Mytoi Garden still needs a gardener for the upcoming summer season. Contact TTOR Superintendent Chris Kennedy at Imagine how fabulous that will look on your resume.

Margaret Knight and Sidney Morris will be hosting the next CCC potluck supper on Wednesday April 18. Appetizers begin at 6 p.m. with the buffet line forming at 6:30. Please bring a dish to serve six. There are only three more potlucks after this one. You can sign up to be a host by calling Lynn at 508-627-8222 or by putting your name in the little black book the next time that you are at the center.

Elizabeth Whelan will hold the season finale of her winter art workshops on Thursday, April 19 from 6:30 to 9:30 p.m. at the CCC. Come to sketch or paint or bring your own project to work on.

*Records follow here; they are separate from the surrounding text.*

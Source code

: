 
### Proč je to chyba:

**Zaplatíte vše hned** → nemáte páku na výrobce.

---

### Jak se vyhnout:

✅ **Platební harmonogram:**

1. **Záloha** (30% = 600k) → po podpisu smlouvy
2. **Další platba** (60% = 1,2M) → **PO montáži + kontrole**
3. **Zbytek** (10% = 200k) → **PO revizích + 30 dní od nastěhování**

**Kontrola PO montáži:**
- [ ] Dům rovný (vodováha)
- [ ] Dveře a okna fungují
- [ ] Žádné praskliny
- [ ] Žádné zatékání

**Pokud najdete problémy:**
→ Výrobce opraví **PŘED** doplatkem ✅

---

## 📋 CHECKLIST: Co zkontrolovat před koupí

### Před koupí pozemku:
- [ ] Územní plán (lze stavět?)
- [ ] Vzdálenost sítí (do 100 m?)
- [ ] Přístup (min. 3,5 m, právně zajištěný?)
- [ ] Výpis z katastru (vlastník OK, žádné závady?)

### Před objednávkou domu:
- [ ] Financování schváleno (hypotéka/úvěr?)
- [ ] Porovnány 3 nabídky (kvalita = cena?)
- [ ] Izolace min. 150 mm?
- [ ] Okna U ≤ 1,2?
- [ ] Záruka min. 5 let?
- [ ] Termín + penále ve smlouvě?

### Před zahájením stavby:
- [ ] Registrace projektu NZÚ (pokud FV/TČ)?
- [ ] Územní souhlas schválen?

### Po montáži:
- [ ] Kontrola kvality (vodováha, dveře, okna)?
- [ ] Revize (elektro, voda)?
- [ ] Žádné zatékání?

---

When the Nantucket SSA governor was quoted as saying that the series of mechanical issues which recently plagued that ferry service could never happen again, I was reminded of an old saying around the waterfront – “Don’t tempt worse.” Turtle Lawry, owner of the trawler Elizabeth L, said it more often than the other fish boat captains who tied up at Memorial Wharf. Probably because during his many years of fishing he had experienced plenty of bad situations.

Back in the 1970s and 1980s there were half a dozen big boats based out of Edgartown. When the weather got nasty another half dozen boats from away would seek refuge here. There would be as many as four rafted up on the face of the wharf during a northeaster, all pitching at different tempos, gear jangling, dock lines coming up bar-taut when one vessel rose as her neighbor dipped.

One particular morning we woke up to two feet of snow and northeast winds blowing sixty. Captain Lawry called the ferry house pay phone to say that he was snowed in at home and would I keep an eye on his boat until one of his crew could get down there. The Elizabeth L was the inshore boat on the face of the wharf. With the exception of one long, thin over-worked bow line from the second boat, all the boats outside of her were depending on her dock lines to keep them tamed. The majority of fishermen tend not to waste money on dock lines. Turtle was no exception. After the one long thin bow line from the second boat chafed through, the various mongrel chunks of rope that the whole raft of boats was depending on began to part one by one. In those days, sea scalloping was king and everybody was rigging up flopper-stoppers or anti-rolling gear which required lots of extra steel framework and rigging overhead. All that equipment gathered a lot of wind. The Elizabeth L’s bow began to swing away from the wharf.

I had tied pieces of two broken lines together to temporarily arrest her departure and was rummaging around on deck for more lines when one of Turtle’s crew men skidded into the parking lot in a pickup truck. He leapt into the wheelhouse, the Elizabeth L’s engine roared to life, she strained ahead on what was left of her stern lines. She hugged the dock as we dragged a couple of nice thick hawsers out of the pickup bed and ran them between boat and pier.

When Turtle arrived later I remarked that if his crew man had not shown up in just the nick of time things would have turned out very differently. That was just one of the times when he said,” Don’t tempt worse.”